**YOUR OBJECTIVE**.
Find all the lines in the material below with the word "modules", and copy them.

**SUPPLIED MATERIAL**.
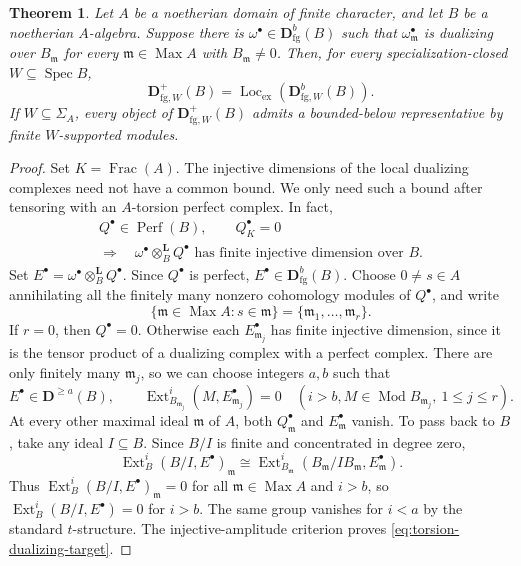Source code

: \documentclass[11pt]{amsart}
\numberwithin{equation}{section}
\newtheorem{theorem}{Theorem}[section]
\theoremstyle{definition}
\theoremstyle{remark}
\DeclareMathOperator{\Spec}{Spec}
\DeclareMathOperator{\Max}{Max}
\DeclareMathOperator{\Perf}{Perf}
\DeclareMathOperator{\Loc}{Loc}
\DeclareMathOperator{\Ext}{Ext}
\DeclareMathOperator{\Frac}{Frac}
\newcommand{\D}{\mathbf D}
\newcommand{\fg}{\mathrm{fg}}
\newcommand{\Lex}{\Loc_{\mathrm{ex}}}
\newcommand{\Mod}{\operatorname{Mod}}
\newcommand{\m}{\mathfrak m}
\begin{document}
\begin{theorem}
\label{prop:dualizing-gluing}
Let $A$ be a noetherian domain of finite character, and let $B$ be a
noetherian $A$-algebra. Suppose there is $\omega^{\bullet}\in\D^b_{\fg}(B)$ such
that $\omega_\m^{\bullet}$ is dualizing over $B_\m$ for every
$\m\in\Max A$ with $B_\m\ne0$. Then, for every specialization-closed
$W\subseteq\Spec B$,
\begin{equation}\label{eq:local-duality-generation}
 \D^+_{\fg,W}(B)=\Lex(\D^b_{\fg,W}(B)).
\end{equation}
If $W\subseteq\Sigma_A$, every object of $\D^+_{\fg,W}(B)$ admits a
bounded-below representative by finite $W$-supported modules.
\end{theorem}
\begin{proof}
Set $K=\Frac(A)$. The injective dimensions of the local dualizing
complexes need not have a common bound. We only need such a bound
after tensoring with an $A$-torsion perfect complex. In fact,
\begin{equation}\label{eq:torsion-dualizing-target}
 \begin{gathered}
 Q^{\bullet}\in\Perf(B),\qquad Q_K^{\bullet}=0\\
 \Longrightarrow\quad
 \omega^{\bullet}\otimes_B^{\mathbf L}Q^{\bullet}
 \text{ has finite injective dimension over }B.
 \end{gathered}
\end{equation}
Set $E^{\bullet}=\omega^{\bullet}\otimes_B^{\mathbf L}Q^{\bullet}$.
Since $Q^{\bullet}$ is perfect, $E^{\bullet}\in\D^b_{\fg}(B)$.
Choose $0\ne s\in A$ annihilating all the finitely many nonzero
cohomology modules of $Q^{\bullet}$, and write
\[
 \{\m\in\Max A:s\in\m\}=\{\m_1,\ldots,\m_r\}.
\]
If $r=0$, then $Q^{\bullet}=0$. Otherwise each
$E^{\bullet}_{\m_j}$ has finite injective dimension, since it is
the tensor product of a dualizing complex with a perfect complex.
There are only finitely many $\m_j$, so we can choose integers
$a,b$ such that
\[
 E^{\bullet}\in\D^{\geq a}(B),\qquad
 \Ext^i_{B_{\m_j}}(M,E^{\bullet}_{\m_j})=0
 \quad(i>b, M\in\Mod B_{\m_j},\ 1\leq j\leq r).
\]
At every other maximal ideal $\m$ of $A$, both
$Q^{\bullet}_{\m}$ and $E^{\bullet}_{\m}$ vanish. To pass back
to $B$, take any ideal $I\subseteq B$. Since $B/I$ is finite and
concentrated in degree zero,
\[
 \Ext^i_B(B/I,E^{\bullet})_{\m}
 \cong
 \Ext^i_{B_{\m}}(B_{\m}/IB_{\m},E^{\bullet}_{\m}).
\]
Thus $\Ext^i_B(B/I,E^{\bullet})_{\m}=0$ for all
$\m\in\Max A$ and $i>b$, so
$\Ext^i_B(B/I,E^{\bullet})=0$ for $i>b$. The same group vanishes
for $i<a$ by the standard $t$-structure. The injective-amplitude
criterion \cite[Tag~0A5T]{Stacks} proves
\eqref{eq:torsion-dualizing-target}.


\end{proof}
\end{document}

**ANSWER SPACE**.
bounded-below representative by finite $W$-supported modules.
cohomology modules of $Q^{\bullet}$, and write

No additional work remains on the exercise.